Yeah indeed, it's also kind of a problem -- a consequence of the way exporters work -- they output data to stdout (for simplicity) and then it's dumped atomically. Even if it was written in the process, since it's a single JSON structure (dictionary in this case), it would be malformed unless it's complete, so would require some manual intervention to make it well-formed.

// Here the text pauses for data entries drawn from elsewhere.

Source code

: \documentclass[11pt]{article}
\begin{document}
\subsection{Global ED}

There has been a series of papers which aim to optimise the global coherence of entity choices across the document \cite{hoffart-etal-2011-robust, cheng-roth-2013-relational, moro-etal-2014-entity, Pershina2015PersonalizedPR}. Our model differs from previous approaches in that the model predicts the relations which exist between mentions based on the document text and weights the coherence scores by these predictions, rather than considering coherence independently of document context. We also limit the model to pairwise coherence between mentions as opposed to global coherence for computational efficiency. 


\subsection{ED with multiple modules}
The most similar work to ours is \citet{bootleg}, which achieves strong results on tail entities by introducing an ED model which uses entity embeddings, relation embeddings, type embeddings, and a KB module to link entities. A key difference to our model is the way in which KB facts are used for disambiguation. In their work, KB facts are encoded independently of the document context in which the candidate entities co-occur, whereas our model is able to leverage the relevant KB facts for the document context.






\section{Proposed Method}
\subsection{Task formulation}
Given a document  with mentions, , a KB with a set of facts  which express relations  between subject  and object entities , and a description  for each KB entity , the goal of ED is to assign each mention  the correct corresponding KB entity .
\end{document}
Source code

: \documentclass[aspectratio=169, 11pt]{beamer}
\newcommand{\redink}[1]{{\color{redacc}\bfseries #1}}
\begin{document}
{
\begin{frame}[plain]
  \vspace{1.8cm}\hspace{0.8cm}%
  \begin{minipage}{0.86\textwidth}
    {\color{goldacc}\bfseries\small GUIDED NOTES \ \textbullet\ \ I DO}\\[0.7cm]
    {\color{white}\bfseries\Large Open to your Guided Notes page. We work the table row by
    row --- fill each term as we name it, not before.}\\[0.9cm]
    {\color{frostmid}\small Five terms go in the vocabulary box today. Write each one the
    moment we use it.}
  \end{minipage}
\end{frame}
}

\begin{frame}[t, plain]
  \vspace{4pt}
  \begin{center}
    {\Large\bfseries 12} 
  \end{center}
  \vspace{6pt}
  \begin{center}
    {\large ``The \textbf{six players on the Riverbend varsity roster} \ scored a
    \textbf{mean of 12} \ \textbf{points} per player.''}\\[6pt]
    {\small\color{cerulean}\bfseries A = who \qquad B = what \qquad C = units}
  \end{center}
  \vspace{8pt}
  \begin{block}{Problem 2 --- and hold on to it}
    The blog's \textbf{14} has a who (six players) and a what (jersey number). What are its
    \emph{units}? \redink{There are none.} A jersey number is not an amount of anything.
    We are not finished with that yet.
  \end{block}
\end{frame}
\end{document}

Maybe it won't be necessary in this case if we make less requests and we get away with it -- but a more general way to do this might be to let the export files be JSONL. So for example, it could dump a json per site on each line. It would allow it to be backed by a single text file (so we keep simplicity), but also flexible enough and easy to assemble back by dal.py (just need to read the input file exhaustively instead of one json.load as before). Also with single --site, it would be exactly the same output as before, which is kind of nice I guess.

Cobertos commented 3 years ago

Weird that you got hit with a full day? The limits they disclose are:

And regarding RFE-3, looks like it could leverage the me/associated-users endpoint.

EDIT: Made PR for RFE-3 in #3

Cobertos commented 3 years ago

Wow, yeah, I've made maybe 300 requests total while testing and I just got the 24hr ban... Wasn't able to get a full export unfortunately

karlicoss commented 3 years ago

Some things I noticed from my own experiments:

Quota is returned in the raw api response: https://github.com/karlicoss/stexport/blob/e9e11296a6b2b89b4786db1b94b24e43611003c7/src/stexport/export.py#L134-L138 (we only extract items from it, so we could at least inspect it beforehand to avoid ban). However there is and issue: https://github.com/AWegnerGitHub/stackapi/issues/41 which isn't released on pypi yet (https://github.com/AWegnerGitHub/stackapi/issues/44) the author kindly released it now! So after pip3 install --user stackapi --upgrade now it reports stats correctly:

 'quota_max': 300,
 'quota_remaining': 28,

So maybe at the very least it would be possible to warn the user if we're about to make too many requests (i.e. len(ENDPOINTS) * len(sites) > 300

karlicoss commented 3 years ago

And I think I figured it out :) The 'site apis' didn't get api parameters so they ended up with 300 requests default limit instead of 10K. Once we merge @Cobertos PR (which still makes sense nevertheless!) I can also merge it and hopefully it will resolve this? https://github.com/karlicoss/stexport/blob/4a3687bdf6d58767b6b1c81624a7ca837f5d2b7d/src/stexport/export.py#L150

P.S. also noticed some weird Expecting value: line 1 column 1 (char 0) failure at times when exporting everything (seems to happen only on specific communities somehow, guess that's why it hasn't happened before). Also worked around: https://github.com/karlicoss/stexport/commit/c2ae2f7eddc8b654936303d975e9bcf596cbe39c , will merge after #3

Cobertos commented 3 years ago

After merging origin/fix locally, I was able run the full export. fetch_backoff backed off about 6 times (each time it backed off like 7 times of up to 120s), but I got through all of the below sites without being banned :3

exporting ['academia', 'ai', 'alcohol', 'android', 'arduino', 'askubuntu', 'bicycles', 'blender', 'codegolf', 'codereview', 'computergraphics', 'diy', 'electronics', 'english', 'gamedev', 'gaming', 'gis', 'interpersonal', 'japanese', 'math', 'mechanics', 'money', 'movies', 'music', 'outdoors', 'parenting', 'physics', 'politics', 'raspberrypi', 'security', 'serverfault', 'skeptics', 'softwareengineering', 'softwarerecs', 'stackapps', 'stackoverflow', 'superuser', 'travel', 'unix', 'video', 'webapps', 'webmasters', 'workplace', 'worldbuilding', 'writing']
karlicoss commented 3 years ago

Ok, I guess this is fixed in master! I also updated readme about getting access_token (it's just a matter of copying URL so figured not worth a --login functionality) Thanks everyone, now we can finally properly export all of it!